> [Work to complete]: Retype the data exactly, from its first line to the line containing "The message brokers are frequently used", including both, and skip any picture.

> [Exercise inputs]:
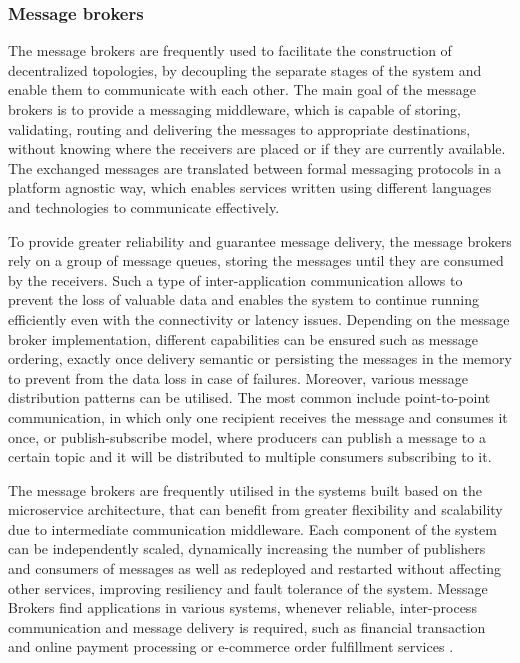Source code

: \subsubsection{Message brokers}

The message brokers are frequently used to facilitate the construction of decentralized topologies, by decoupling the separate stages of the system and enable them to communicate with each other. The main goal of the message brokers is to provide a messaging middleware, which is capable of storing, validating, routing and delivering the messages to appropriate destinations, without knowing where the receivers are placed or if they are currently available. The exchanged messages are translated between formal messaging protocols in a platform agnostic way, which enables services written using different languages and technologies to communicate effectively.

To provide greater reliability and guarantee message delivery, the message brokers rely on a group of message queues, storing the messages until they are consumed by the receivers. Such a type of inter-application communication allows to prevent the loss of valuable data and enables the system to continue running efficiently even with the connectivity or latency issues. Depending on the message broker implementation, different capabilities can be ensured such as message ordering, exactly once delivery semantic or persisting the messages in the memory to prevent from the data loss in case of failures.
Moreover, various message distribution patterns can be utilised. The most common include point-to-point communication, in which only one recipient receives the message and consumes it once, or publish-subscribe model, where producers can publish a message to a certain topic and it will be distributed to multiple consumers subscribing to it.

The message brokers are frequently utilised in the systems built based on the microservice architecture, that can benefit from greater flexibility and scalability due to intermediate communication middleware. Each component of the system can be independently scaled, dynamically increasing the number of publishers and consumers of messages as well as redeployed and restarted without affecting other services, improving resiliency and fault tolerance of the system. Message Brokers find applications in various systems, whenever reliable, inter-process communication and message delivery is required, such as financial transaction and online payment processing or e-commerce order fulfillment services \cite{MessageBrokers}.

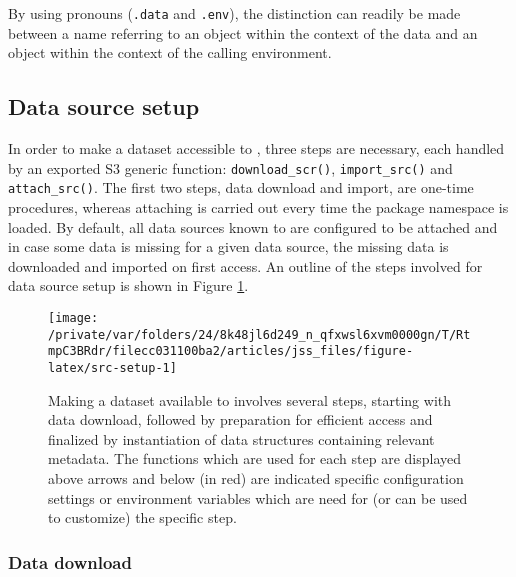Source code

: \documentclass[
  notitle,
  nojss,
  noheadings]{jss}
\begin{document}
By using  pronouns (\texttt{.data} and \texttt{.env}), the
distinction can readily be made between a name referring to an object
within the context of the data and an object within the context of the
calling environment.

\hypertarget{data-source-setup}{%
\subsection{Data source setup}\label{data-source-setup}}

In order to make a dataset accessible to , three steps are
necessary, each handled by an exported S3 generic function:
\texttt{download\_scr()}, \texttt{import\_src()} and
\texttt{attach\_src()}. The first two steps, data download and import,
are one-time procedures, whereas attaching is carried out every time the
package namespace is loaded. By default, all data sources known to
 are configured to be attached and in case some data is
missing for a given data source, the missing data is downloaded and
imported on first access. An outline of the steps involved for data
source setup is shown in Figure \ref{fig:src-setup}.

\begin{CodeChunk}
\begin{figure}

{\centering \texttt{[image: /private/var/folders/24/8k48jl6d249\_n\_qfxwsl6xvm0000gn/T/RtmpC3BRdr/filecc031100ba2/articles/jss\_files/figure-latex/src-setup-1]} 

}

\caption[Making a dataset available to  involves several steps, starting with data download, followed by preparation for efficient access and finalized by instantiation of data structures containing relevant metadata]{Making a dataset available to  involves several steps, starting with data download, followed by preparation for efficient access and finalized by instantiation of data structures containing relevant metadata. The functions which are used for each step are displayed above arrows and below (in red) are indicated specific configuration settings or environment variables which are need for (or can be used to customize) the specific step.}\label{fig:src-setup}
\end{figure}
\end{CodeChunk}

\hypertarget{data-download}{%
\subsubsection{Data download}\label{data-download}}
\end{document}
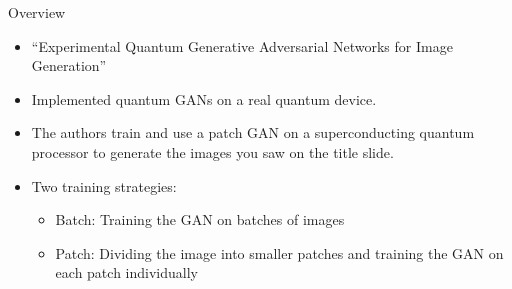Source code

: 
\begin{frame}{Overview}
\begin{itemize}
    \item ``Experimental Quantum Generative Adversarial Networks for Image Generation''\autocite{huang2021}
    \item Implemented quantum GANs on a real quantum device. 
    
    \item The authors train and use a patch GAN on a superconducting quantum processor to generate the images you saw on the title slide.

\item Two training strategies: \begin{itemize}
    \item Batch: Training the GAN on batches of images
    \item Patch: Dividing the image into smaller patches and training the GAN on each patch individually
\end{itemize} 
    
\end{itemize}
\end{frame}
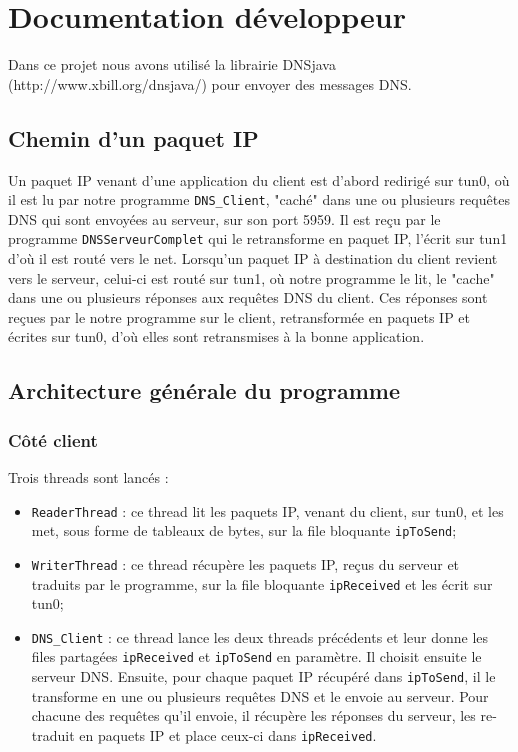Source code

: \documentclass[a4paper,12pt]{article}
\begin{document}
	
\section{Documentation développeur}
	Dans ce projet nous avons utilisé la librairie DNSjava (http://www.xbill.org/dnsjava/) pour envoyer des messages DNS.
	
	\subsection{Chemin d'un paquet IP}
	Un paquet IP venant d'une application du client est d'abord redirigé sur tun0, où il est lu par notre programme \verb?DNS_Client?, "caché" dans une ou plusieurs requêtes DNS qui sont envoyées au serveur, sur son port 5959. Il est reçu par le programme \verb?DNSServeurComplet? qui le retransforme en paquet IP, l'écrit sur tun1 d'où il est routé vers le net. Lorsqu'un paquet IP à destination du client revient vers le serveur, celui-ci est routé sur tun1, où notre programme le lit, le "cache" dans une ou plusieurs réponses aux requêtes DNS du client. Ces réponses sont reçues par le notre programme sur le client, retransformée en paquets IP et écrites sur tun0, d'où elles sont retransmises à la bonne application.
	
	\subsection{Architecture générale du programme}
		\subsubsection{Côté client}
		Trois threads sont lancés :
		\begin{itemize}
			\item \verb?ReaderThread? : ce thread lit les paquets IP, venant du client, sur tun0, et les met, sous forme de tableaux de bytes, sur la file bloquante \verb?ipToSend?;
			\item \verb?WriterThread? : ce thread récupère les paquets IP, reçus du serveur et traduits par le programme, sur la file bloquante \verb?ipReceived? et les écrit sur tun0;
			\item \verb?DNS_Client? : ce thread lance les deux threads précédents et leur donne les files partagées \verb?ipReceived? et \verb?ipToSend? en paramètre. Il choisit ensuite le serveur DNS. Ensuite, pour chaque paquet IP récupéré dans \verb?ipToSend?, il le transforme en une ou plusieurs requêtes DNS et le envoie au serveur. Pour chacune des requêtes qu'il envoie, il récupère les réponses du serveur, les re-traduit en paquets IP et place ceux-ci dans \verb?ipReceived?.
		\end{itemize}
			
\end{document}
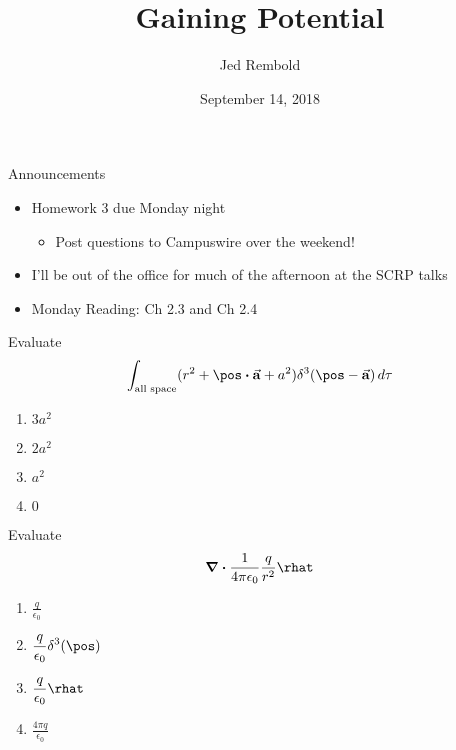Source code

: \documentclass[pdf,aspectratio=169]{beamer}
\title{Gaining Potential}
\date{September 14, 2018}
\author{Jed Rembold}
\begin{document}
\renewcommand{\theenumi}{\Alph{enumi}}

\begin{frame}{Announcements}
	\begin{itemize}
		\item Homework 3 due Monday night
			\begin{itemize}
				\item Post questions to Campuswire over the weekend!
			\end{itemize}
		\item I'll be out of the office for much of the afternoon at the SCRP talks
		\item Monday Reading: Ch 2.3 and Ch 2.4
	\end{itemize}
\end{frame}


\begin{frame}{}
	Evaluate
	\[\int_{\text{all space}}(r^2 + \pos\vdot\va{a} +a^2)\delta^3(\pos-\va{a})\,d\tau\]
	\begin{enumerate}
		\item \alert<2>{$3a^2$}
		\item $2a^2$
		\item $a^2$
		\item $0$
	\end{enumerate}
\end{frame}

\begin{frame}{}
	Evaluate
	\[\div \frac{1}{4\pi\epsilon_0}\frac{q}{r^2}\rhat\]
	\begin{enumerate}
		\item $\displaystyle \frac{q}{\epsilon_0}$
		\item \alert<2>{$\displaystyle \frac{q}{\epsilon_0}\delta^3(\pos)$}
		\item $\displaystyle \frac{q}{\epsilon_0}\rhat$
		\item $\displaystyle \frac{4\pi q}{\epsilon_0}$
	\end{enumerate}
\end{frame}
\end{document}
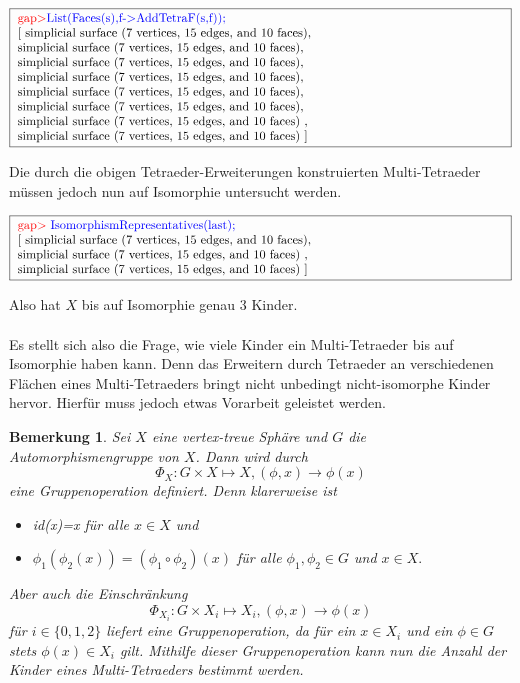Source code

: \documentclass[12pt,titlepage,twoside,cleardoublepage]{article}
\theoremstyle{nummermitklammern}
\newtheorem{bemerkung}[temp]{Bemerkung}
\newtheorem{bemerkung}[zahl]{Bemerkung}
\numberwithin{equation}{section}
\begin{document}
\begin{center}
$\fbox{
\parbox{14cm}{
\textcolor{red}{gap$>$}\textcolor{blue}{ List(Faces(s),f-$>$AddTetraF(s,f));}\newline
[ simplicial surface (7 vertices, 15 edges, and 10 faces),\newline
simplicial surface (7 vertices, 15 edges, and 10 faces),\newline
 simplicial surface (7 vertices, 15 edges, and 10 faces),\newline
 simplicial surface (7 vertices, 15 edges, and 10 faces),\newline
 simplicial surface (7 vertices, 15 edges, and 10 faces),\newline
 simplicial surface (7 vertices, 15 edges, and 10 faces),\newline
  simplicial surface (7 vertices, 15 edges, and 10 faces)
    ,\newline
  simplicial surface (7 vertices, 15 edges, and 10 faces)
 ]
 }}$
 \end{center}
 Die durch die obigen Tetraeder-Erweiterungen konstruierten Multi-Tetraeder müssen jedoch nun auf Isomorphie untersucht werden.
 \begin{center} 
 $\fbox{
\parbox{14cm}{
\textcolor{red}{gap$>$} \textcolor{blue}{IsomorphismRepresentatives(last);}\newline
[ simplicial surface (7 vertices, 15 edges, and 10 faces),\newline
 simplicial surface (7 vertices, 15 edges, and 10 faces)
    ,
    \newline
  simplicial surface (7 vertices, 15 edges, and 10 faces)
 ]
}}$
\end{center}
Also hat $X$ bis auf Isomorphie genau 3 Kinder. \\\\
Es stellt sich also die Frage, wie viele Kinder ein Multi-Tetraeder bis auf Isomorphie haben kann. Denn das Erweitern durch Tetraeder an verschiedenen Flächen eines Multi-Tetraeders bringt nicht unbedingt nicht-isomorphe Kinder hervor. Hierfür muss jedoch etwas Vorarbeit geleistet werden.
\begin{bemerkung} 
Sei $X$ eine vertex-treue Sphäre und $G$ die Automorphismengruppe von $X$. Dann wird durch 
\[
\Phi_X:G \times X\mapsto X,(\phi, x)\to \phi(x)
\] eine Gruppenoperation definiert. Denn klarerweise ist
\begin{itemize}
\item id(x)=x für alle $x\in X$ und
\item $\phi_1(\phi_2 (x))=(\phi_1 \circ\phi_2)(x)$ für alle $\phi_1,\phi_2 \in G$ und $x\in X.$
\end{itemize}
Aber auch die Einschränkung   
\[
\Phi_{X_i}:G \times X_i\mapsto X_i,(\phi, x)\to \phi(x)
\] für $i\in \{0,1,2\}$ liefert eine Gruppenoperation, da für ein $x\in X_i$ und ein $\phi\in G$ stets $\phi(x)\in X_i$ gilt. Mithilfe dieser Gruppenoperation kann nun die Anzahl der Kinder eines Multi-Tetraeders bestimmt werden.
\end{bemerkung}
\end{document}
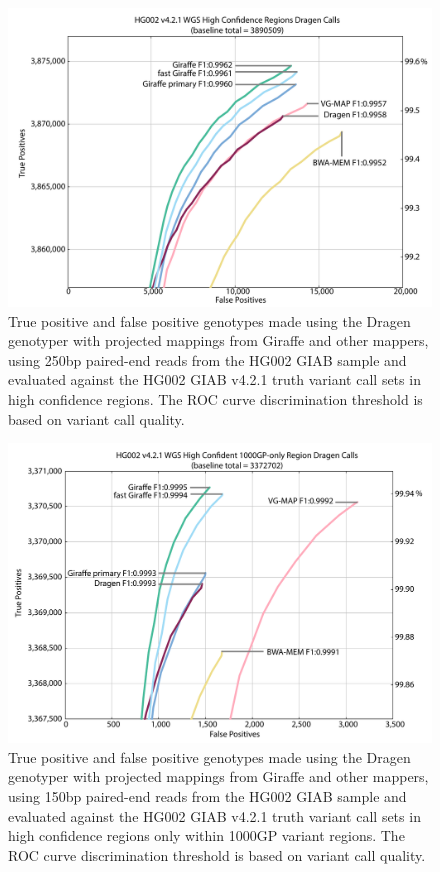 \documentclass[11pt]{ucscthesis}
\begin{document}
\begin{figure}[H]
    \centering
    \includegraphics[width=\linewidth]{HG002_v4.2.1_high_conf.35x_250bp.wgs.vcfevalroc.pdf}
    \caption[Genotyping evaluation for the Dragen genotyper with projected mappings from Giraffe and other mappers]{True positive and false positive genotypes made using the Dragen genotyper with projected mappings from Giraffe and other mappers, using 250bp paired-end reads from the HG002 GIAB sample and evaluated against the HG002 GIAB v4.2.1 truth variant call sets in high confidence regions. The ROC curve discrimination threshold is based on variant call quality.}
    \label{fig:250bp_genotyping}
\end{figure}
\begin{figure}[H]
    \centering
    \includegraphics[width=\linewidth]{HG002_v4.2.1_high_conf.35x_150bp.wgs.vcfevalroc.1000GP_only.pdf}
    \caption[Genotyping evaluation for the Dragen genotyper with projected mappings from Giraffe and other mappers in 1000GP regions only]{True positive and false positive genotypes made using the Dragen genotyper with projected mappings from Giraffe and other mappers, using 150bp paired-end reads from the HG002 GIAB sample and evaluated against the HG002 GIAB v4.2.1 truth variant call sets in high confidence regions only within 1000GP variant regions. The ROC curve discrimination threshold is based on variant call quality.}
    \label{fig:150bp_genotyping_1000GP_only}
\end{figure}
\end{document}
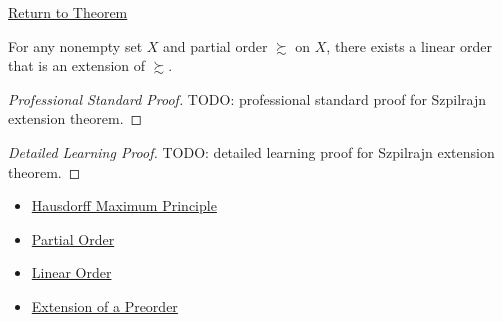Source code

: \newpage
{}
\label{prf:szpilrajn}

\begin{remark*}[Return]
\hyperref[thm:szpilrajn]{Return to Theorem}
\end{remark*}

\begin{theorem*}
For any nonempty set $X$ and partial order $\succsim$ on $X$, there exists a
linear order that is an extension of $\succsim$.
\end{theorem*}

\begin{proof}[Professional Standard Proof]
\LRAProofBodyStart
TODO: professional standard proof for Szpilrajn extension theorem.
\end{proof}

\begin{proof}[Detailed Learning Proof]
\LRAProofBodyStart
TODO: detailed learning proof for Szpilrajn extension theorem.
\end{proof}

\begin{remark*}
\end{remark*}

\begin{dependencies}
\begin{itemize}
  \item \hyperref[thm:hausdorff]{Hausdorff Maximum Principle}
  \item \hyperref[def:partial-order]{Partial Order}
  \item \hyperref[def:total-order]{Linear Order}
  \item \hyperref[def:preorder-extension]{Extension of a Preorder}
\end{itemize}
\end{dependencies}

\clearpage
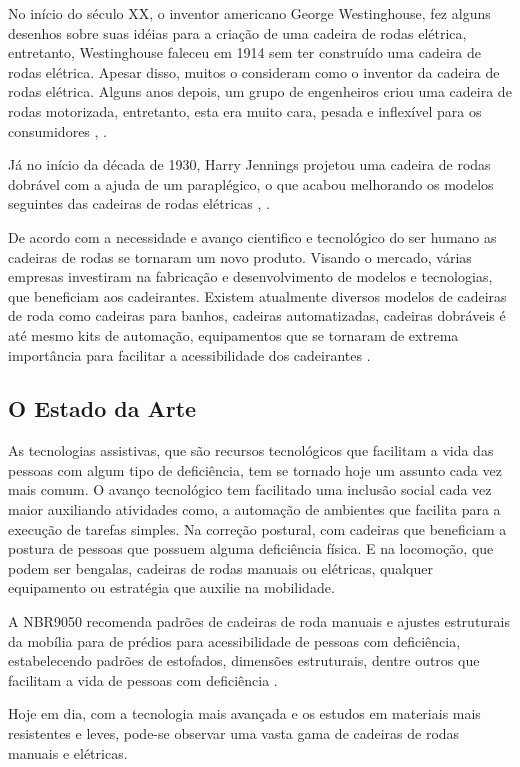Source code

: No início do século XX, o inventor americano George Westinghouse, fez alguns desenhos sobre suas idéias para a criação de uma cadeira de rodas elétrica, entretanto, Westinghouse faleceu em 1914 sem ter construído uma cadeira de rodas elétrica. Apesar disso, muitos o consideram como o inventor da cadeira de rodas elétrica. Alguns anos depois, um grupo de engenheiros criou uma cadeira de rodas motorizada, entretanto, esta era muito cara, pesada e inflexível para os consumidores \cite{clark}, \cite{shepard}.

Já no início da década de 1930, Harry Jennings projetou uma cadeira de rodas dobrável com a ajuda de um paraplégico, o que acabou melhorando os modelos seguintes das cadeiras de rodas elétricas \cite{clark}, \cite{shepard}.

De acordo com a necessidade e avanço cientifico e tecnológico do ser humano as cadeiras de rodas se tornaram um novo produto. Visando o mercado, várias empresas investiram na fabricação e desenvolvimento de modelos e tecnologias, que beneficiam aos cadeirantes. Existem atualmente diversos modelos de cadeiras de roda como cadeiras para banhos, cadeiras automatizadas, cadeiras dobráveis é até mesmo kits de automação, equipamentos que se tornaram de extrema importância para facilitar a acessibilidade dos cadeirantes \cite{ione}.

\subsection{O Estado da Arte}

As tecnologias assistivas, que são recursos tecnológicos que facilitam a vida das pessoas com algum tipo de deficiência, tem se tornado hoje um assunto cada vez mais comum. O avanço tecnológico tem facilitado uma inclusão social cada vez maior auxiliando atividades como, a automação de ambientes que facilita para a execução de tarefas simples. Na correção postural, com cadeiras que beneficiam a postura de pessoas que possuem alguma deficiência física. E na locomoção, que podem ser bengalas, cadeiras de rodas manuais ou elétricas, qualquer equipamento ou estratégia que auxilie na mobilidade.

A NBR9050 recomenda padrões de cadeiras de roda manuais e ajustes estruturais da mobília para de prédios para acessibilidade de pessoas com deficiência, estabelecendo padrões de estofados, dimensões estruturais, dentre outros que facilitam a vida de pessoas com deficiência \cite{becker}.

Hoje em dia, com a tecnologia mais avançada e os estudos em materiais mais resistentes e leves, pode-se observar uma vasta gama de cadeiras de rodas manuais e elétricas.

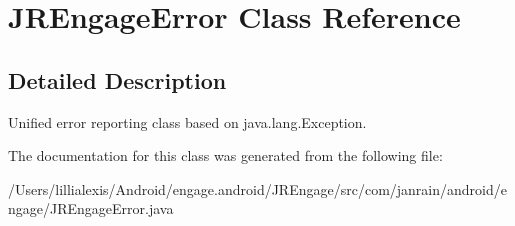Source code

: \hypertarget{classcom_1_1janrain_1_1android_1_1engage_1_1_j_r_engage_error}{
\section{JREngageError Class Reference}
\label{classcom_1_1janrain_1_1android_1_1engage_1_1_j_r_engage_error}
}


\subsection{Detailed Description}
Unified error reporting class based on java.lang.Exception. 

The documentation for this class was generated from the following file:\begin{DoxyCompactItemize}
\item 
/Users/lillialexis/Android/engage.android/JREngage/src/com/janrain/android/engage/JREngageError.java\end{DoxyCompactItemize}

> [Response to this exercise]:
Source code

: \subsubsection{Message brokers}

The message brokers are frequently used to facilitate the construction of decentralized topologies, by decoupling the separate stages of the system and enable them to communicate with each other. The main goal of the message brokers is to provide a messaging middleware, which is capable of storing, validating, routing and delivering the messages to appropriate destinations, without knowing where the receivers are placed or if they are currently available. The exchanged messages are translated between formal messaging protocols in a platform agnostic way, which enables services written using different languages and technologies to communicate effectively.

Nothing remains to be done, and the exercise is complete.